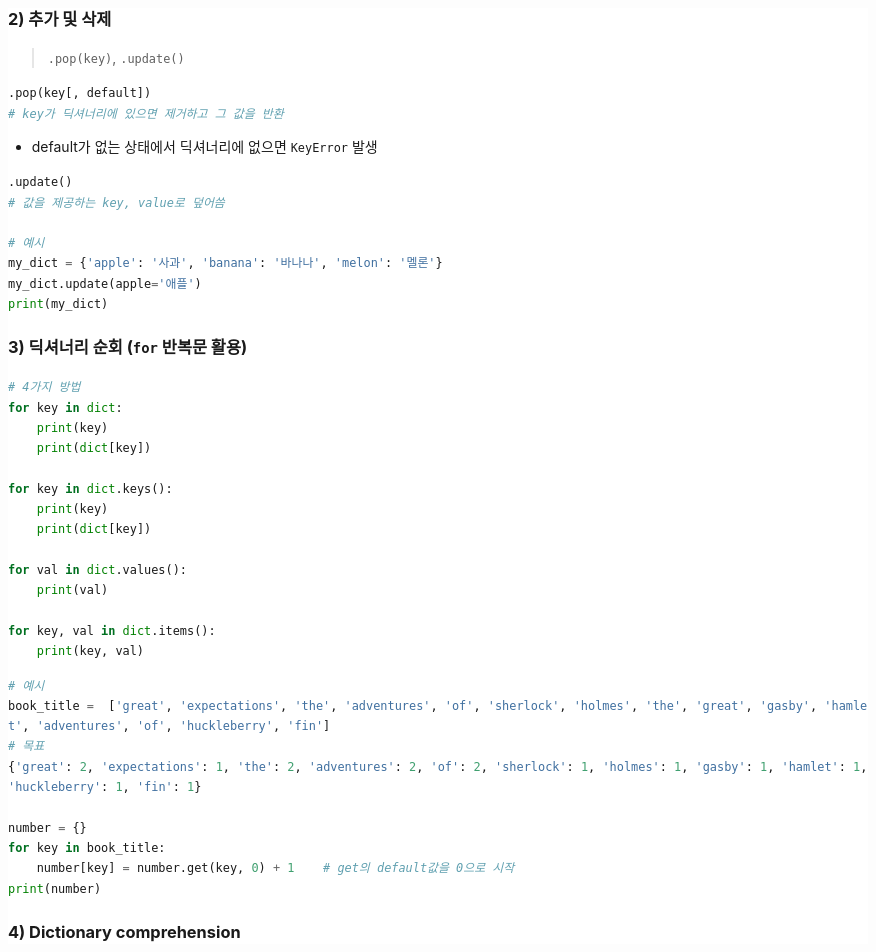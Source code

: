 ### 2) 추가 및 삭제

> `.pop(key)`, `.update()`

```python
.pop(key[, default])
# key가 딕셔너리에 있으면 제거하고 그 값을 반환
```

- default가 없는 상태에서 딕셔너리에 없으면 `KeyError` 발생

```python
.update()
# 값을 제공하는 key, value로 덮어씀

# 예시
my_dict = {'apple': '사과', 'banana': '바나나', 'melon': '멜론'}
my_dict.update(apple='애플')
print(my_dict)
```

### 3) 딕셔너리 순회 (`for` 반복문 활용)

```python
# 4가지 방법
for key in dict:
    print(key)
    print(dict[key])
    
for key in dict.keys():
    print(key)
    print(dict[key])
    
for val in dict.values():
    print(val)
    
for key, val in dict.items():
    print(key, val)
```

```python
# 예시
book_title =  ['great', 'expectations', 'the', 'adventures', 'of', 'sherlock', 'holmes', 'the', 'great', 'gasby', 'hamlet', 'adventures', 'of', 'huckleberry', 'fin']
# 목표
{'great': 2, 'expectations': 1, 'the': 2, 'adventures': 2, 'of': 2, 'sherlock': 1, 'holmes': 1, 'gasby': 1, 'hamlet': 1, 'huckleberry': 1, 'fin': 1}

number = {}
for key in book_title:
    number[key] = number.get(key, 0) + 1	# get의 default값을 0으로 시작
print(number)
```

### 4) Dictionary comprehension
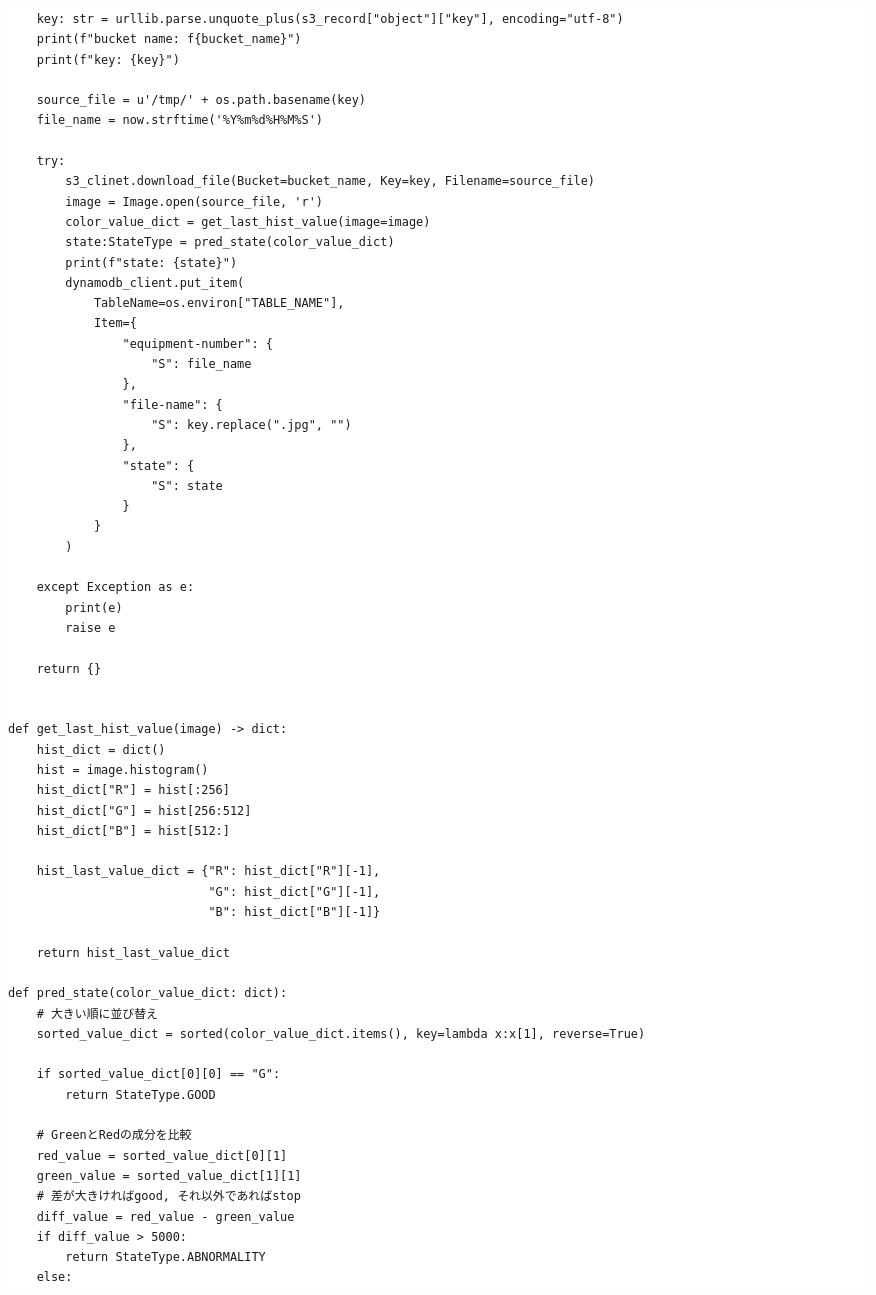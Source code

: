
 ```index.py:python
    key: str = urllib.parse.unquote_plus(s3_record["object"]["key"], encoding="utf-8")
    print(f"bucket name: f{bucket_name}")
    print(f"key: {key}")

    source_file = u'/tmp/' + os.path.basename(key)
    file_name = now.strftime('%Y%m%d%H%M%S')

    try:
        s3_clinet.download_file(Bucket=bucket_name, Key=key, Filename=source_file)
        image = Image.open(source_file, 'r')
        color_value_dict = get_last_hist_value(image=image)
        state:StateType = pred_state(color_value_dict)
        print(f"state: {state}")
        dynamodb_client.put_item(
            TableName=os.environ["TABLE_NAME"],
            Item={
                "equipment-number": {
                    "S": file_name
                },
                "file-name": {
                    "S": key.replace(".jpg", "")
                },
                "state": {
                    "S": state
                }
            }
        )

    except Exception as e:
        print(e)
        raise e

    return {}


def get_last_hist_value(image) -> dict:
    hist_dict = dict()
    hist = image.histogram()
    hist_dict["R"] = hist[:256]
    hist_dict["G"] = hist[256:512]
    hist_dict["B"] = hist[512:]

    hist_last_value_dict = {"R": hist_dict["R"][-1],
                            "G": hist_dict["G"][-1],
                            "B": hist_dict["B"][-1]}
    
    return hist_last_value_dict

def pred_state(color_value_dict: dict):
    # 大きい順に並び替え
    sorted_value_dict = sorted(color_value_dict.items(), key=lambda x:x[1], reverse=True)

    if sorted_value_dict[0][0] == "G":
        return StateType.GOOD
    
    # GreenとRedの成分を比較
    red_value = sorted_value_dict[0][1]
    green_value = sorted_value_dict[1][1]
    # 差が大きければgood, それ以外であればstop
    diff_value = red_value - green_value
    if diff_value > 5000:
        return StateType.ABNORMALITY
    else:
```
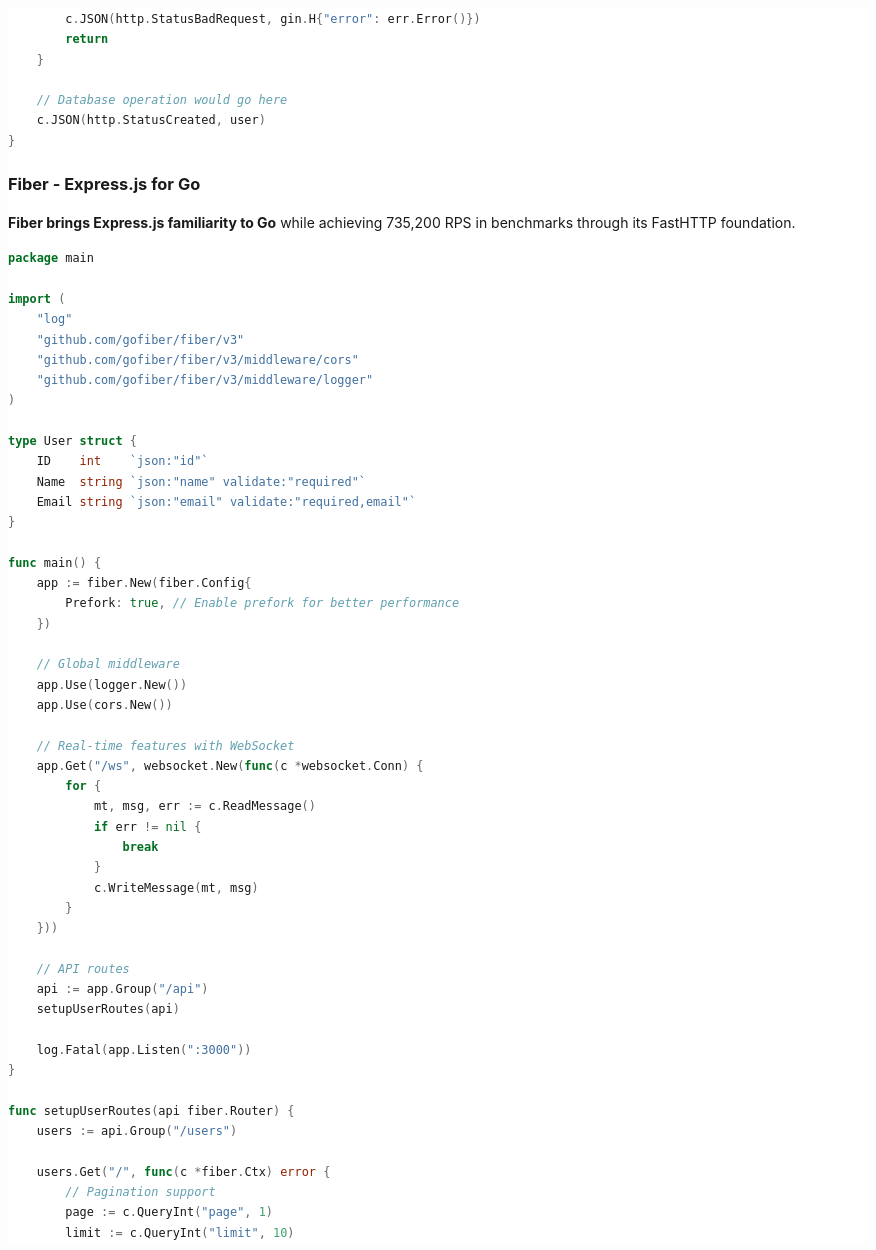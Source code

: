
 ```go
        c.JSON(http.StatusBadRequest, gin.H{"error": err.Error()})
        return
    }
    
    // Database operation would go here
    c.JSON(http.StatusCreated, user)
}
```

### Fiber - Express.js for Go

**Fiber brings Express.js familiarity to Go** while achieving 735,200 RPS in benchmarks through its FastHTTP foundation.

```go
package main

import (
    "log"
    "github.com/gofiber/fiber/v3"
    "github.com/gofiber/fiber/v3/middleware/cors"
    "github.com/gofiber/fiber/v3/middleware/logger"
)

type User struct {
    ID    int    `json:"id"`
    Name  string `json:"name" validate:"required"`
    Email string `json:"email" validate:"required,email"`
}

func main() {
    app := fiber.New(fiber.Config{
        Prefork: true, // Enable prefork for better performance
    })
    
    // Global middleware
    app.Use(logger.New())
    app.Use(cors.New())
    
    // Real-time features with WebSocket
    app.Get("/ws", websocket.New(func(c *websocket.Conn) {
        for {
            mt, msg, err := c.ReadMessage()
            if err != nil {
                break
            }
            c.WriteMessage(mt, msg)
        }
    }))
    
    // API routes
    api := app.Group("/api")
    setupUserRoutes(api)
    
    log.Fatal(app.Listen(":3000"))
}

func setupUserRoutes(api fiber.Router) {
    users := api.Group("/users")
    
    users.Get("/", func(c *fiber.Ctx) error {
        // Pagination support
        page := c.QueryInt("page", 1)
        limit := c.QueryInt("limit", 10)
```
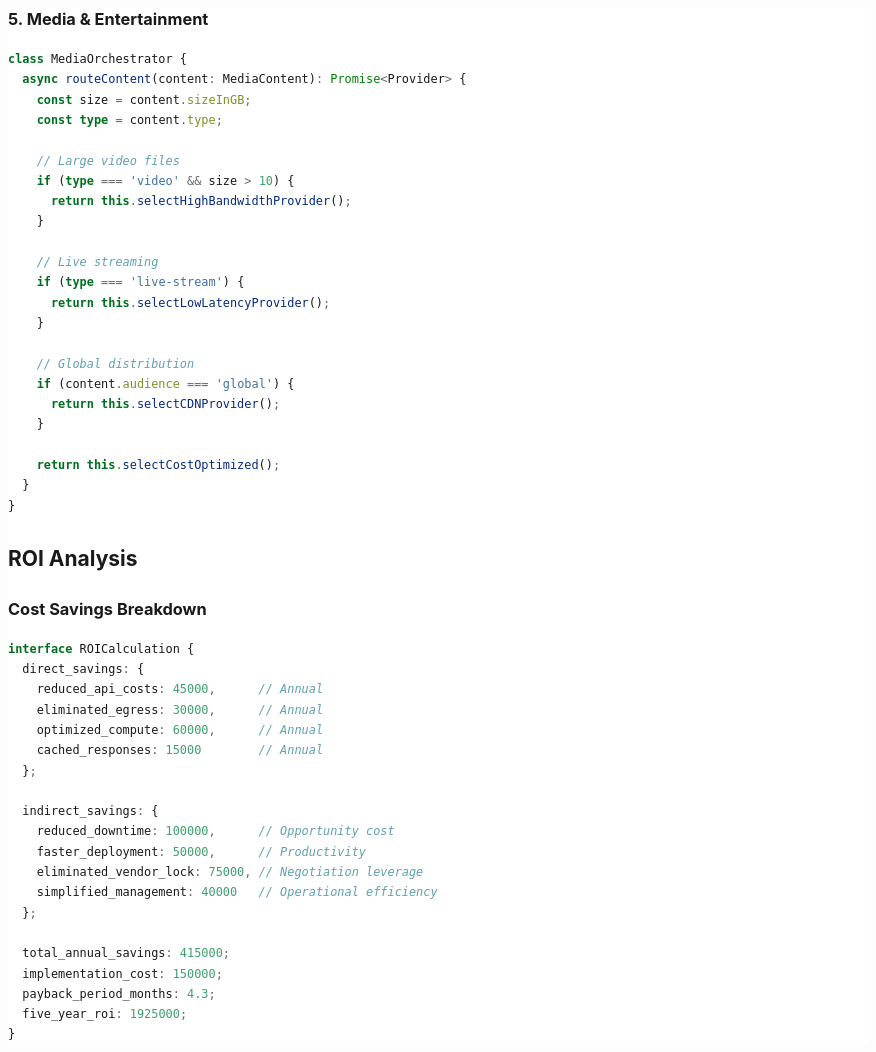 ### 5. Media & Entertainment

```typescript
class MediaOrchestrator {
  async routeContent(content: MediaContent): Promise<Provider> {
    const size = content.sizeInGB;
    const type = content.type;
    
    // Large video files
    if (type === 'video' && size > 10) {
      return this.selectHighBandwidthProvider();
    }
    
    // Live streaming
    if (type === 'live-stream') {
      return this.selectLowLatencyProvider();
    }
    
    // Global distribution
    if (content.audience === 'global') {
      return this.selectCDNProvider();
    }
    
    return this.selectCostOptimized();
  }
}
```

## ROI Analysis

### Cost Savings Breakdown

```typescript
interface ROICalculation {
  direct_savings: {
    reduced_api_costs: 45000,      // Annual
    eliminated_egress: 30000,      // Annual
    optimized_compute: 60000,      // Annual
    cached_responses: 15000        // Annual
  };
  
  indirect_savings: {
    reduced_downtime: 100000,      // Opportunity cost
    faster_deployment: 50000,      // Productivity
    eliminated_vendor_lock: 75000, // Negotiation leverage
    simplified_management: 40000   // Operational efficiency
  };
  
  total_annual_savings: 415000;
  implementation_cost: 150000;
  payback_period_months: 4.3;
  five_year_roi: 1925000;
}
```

|---|

→ **GOAL OF THE EXERCISE**
In the copy, every entry appears exactly as written above and no picture appears.

→ **ANSWER BOX**
Source code

: ### 2) 추가 및 삭제

> `.pop(key)`, `.update()`

```python
.pop(key[, default])
# key가 딕셔너리에 있으면 제거하고 그 값을 반환
```

- default가 없는 상태에서 딕셔너리에 없으면 `KeyError` 발생

```python
.update()
# 값을 제공하는 key, value로 덮어씀

# 예시
my_dict = {'apple': '사과', 'banana': '바나나', 'melon': '멜론'}
my_dict.update(apple='애플')
print(my_dict)
```

### 3) 딕셔너리 순회 (`for` 반복문 활용)

```python
# 4가지 방법
for key in dict:
    print(key)
    print(dict[key])
    
for key in dict.keys():
    print(key)
    print(dict[key])
    
for val in dict.values():
    print(val)
    
for key, val in dict.items():
    print(key, val)
```

```python
# 예시
book_title =  ['great', 'expectations', 'the', 'adventures', 'of', 'sherlock', 'holmes', 'the', 'great', 'gasby', 'hamlet', 'adventures', 'of', 'huckleberry', 'fin']
# 목표
{'great': 2, 'expectations': 1, 'the': 2, 'adventures': 2, 'of': 2, 'sherlock': 1, 'holmes': 1, 'gasby': 1, 'hamlet': 1, 'huckleberry': 1, 'fin': 1}

number = {}
for key in book_title:
    number[key] = number.get(key, 0) + 1	# get의 default값을 0으로 시작
print(number)
```

### 4) Dictionary comprehension
Source code

:
 ```index.py:python
    key: str = urllib.parse.unquote_plus(s3_record["object"]["key"], encoding="utf-8")
    print(f"bucket name: f{bucket_name}")
    print(f"key: {key}")

    source_file = u'/tmp/' + os.path.basename(key)
    file_name = now.strftime('%Y%m%d%H%M%S')

    try:
        s3_clinet.download_file(Bucket=bucket_name, Key=key, Filename=source_file)
        image = Image.open(source_file, 'r')
        color_value_dict = get_last_hist_value(image=image)
        state:StateType = pred_state(color_value_dict)
        print(f"state: {state}")
        dynamodb_client.put_item(
            TableName=os.environ["TABLE_NAME"],
            Item={
                "equipment-number": {
                    "S": file_name
                },
                "file-name": {
                    "S": key.replace(".jpg", "")
                },
                "state": {
                    "S": state
                }
            }
        )

    except Exception as e:
        print(e)
        raise e

    return {}


def get_last_hist_value(image) -> dict:
    hist_dict = dict()
    hist = image.histogram()
    hist_dict["R"] = hist[:256]
    hist_dict["G"] = hist[256:512]
    hist_dict["B"] = hist[512:]

    hist_last_value_dict = {"R": hist_dict["R"][-1],
                            "G": hist_dict["G"][-1],
                            "B": hist_dict["B"][-1]}
    
    return hist_last_value_dict

def pred_state(color_value_dict: dict):
    # 大きい順に並び替え
    sorted_value_dict = sorted(color_value_dict.items(), key=lambda x:x[1], reverse=True)

    if sorted_value_dict[0][0] == "G":
        return StateType.GOOD
    
    # GreenとRedの成分を比較
    red_value = sorted_value_dict[0][1]
    green_value = sorted_value_dict[1][1]
    # 差が大きければgood, それ以外であればstop
    diff_value = red_value - green_value
    if diff_value > 5000:
        return StateType.ABNORMALITY
    else:
```
Source code

:
 ```go
        c.JSON(http.StatusBadRequest, gin.H{"error": err.Error()})
        return
    }
    
    // Database operation would go here
    c.JSON(http.StatusCreated, user)
}
```

### Fiber - Express.js for Go

**Fiber brings Express.js familiarity to Go** while achieving 735,200 RPS in benchmarks through its FastHTTP foundation.

```go
package main

import (
    "log"
    "github.com/gofiber/fiber/v3"
    "github.com/gofiber/fiber/v3/middleware/cors"
    "github.com/gofiber/fiber/v3/middleware/logger"
)

type User struct {
    ID    int    `json:"id"`
    Name  string `json:"name" validate:"required"`
    Email string `json:"email" validate:"required,email"`
}

func main() {
    app := fiber.New(fiber.Config{
        Prefork: true, // Enable prefork for better performance
    })
    
    // Global middleware
    app.Use(logger.New())
    app.Use(cors.New())
    
    // Real-time features with WebSocket
    app.Get("/ws", websocket.New(func(c *websocket.Conn) {
        for {
            mt, msg, err := c.ReadMessage()
            if err != nil {
                break
            }
            c.WriteMessage(mt, msg)
        }
    }))
    
    // API routes
    api := app.Group("/api")
    setupUserRoutes(api)
    
    log.Fatal(app.Listen(":3000"))
}

func setupUserRoutes(api fiber.Router) {
    users := api.Group("/users")
    
    users.Get("/", func(c *fiber.Ctx) error {
        // Pagination support
        page := c.QueryInt("page", 1)
        limit := c.QueryInt("limit", 10)
```
 ### 5. Media & Entertainment

```typescript
class MediaOrchestrator {
  async routeContent(content: MediaContent): Promise<Provider> {
    const size = content.sizeInGB;
    const type = content.type;
    
    // Large video files
    if (type === 'video' && size > 10) {
      return this.selectHighBandwidthProvider();
    }
    
    // Live streaming
    if (type === 'live-stream') {
      return this.selectLowLatencyProvider();
    }
    
    // Global distribution
    if (content.audience === 'global') {
      return this.selectCDNProvider();
    }
    
    return this.selectCostOptimized();
  }
}
```

## ROI Analysis

### Cost Savings Breakdown

```typescript
interface ROICalculation {
  direct_savings: {
    reduced_api_costs: 45000,      // Annual
    eliminated_egress: 30000,      // Annual
    optimized_compute: 60000,      // Annual
    cached_responses: 15000        // Annual
  };
  
  indirect_savings: {
    reduced_downtime: 100000,      // Opportunity cost
    faster_deployment: 50000,      // Productivity
    eliminated_vendor_lock: 75000, // Negotiation leverage
    simplified_management: 40000   // Operational efficiency
  };
  
  total_annual_savings: 415000;
  implementation_cost: 150000;
  payback_period_months: 4.3;
  five_year_roi: 1925000;
}
```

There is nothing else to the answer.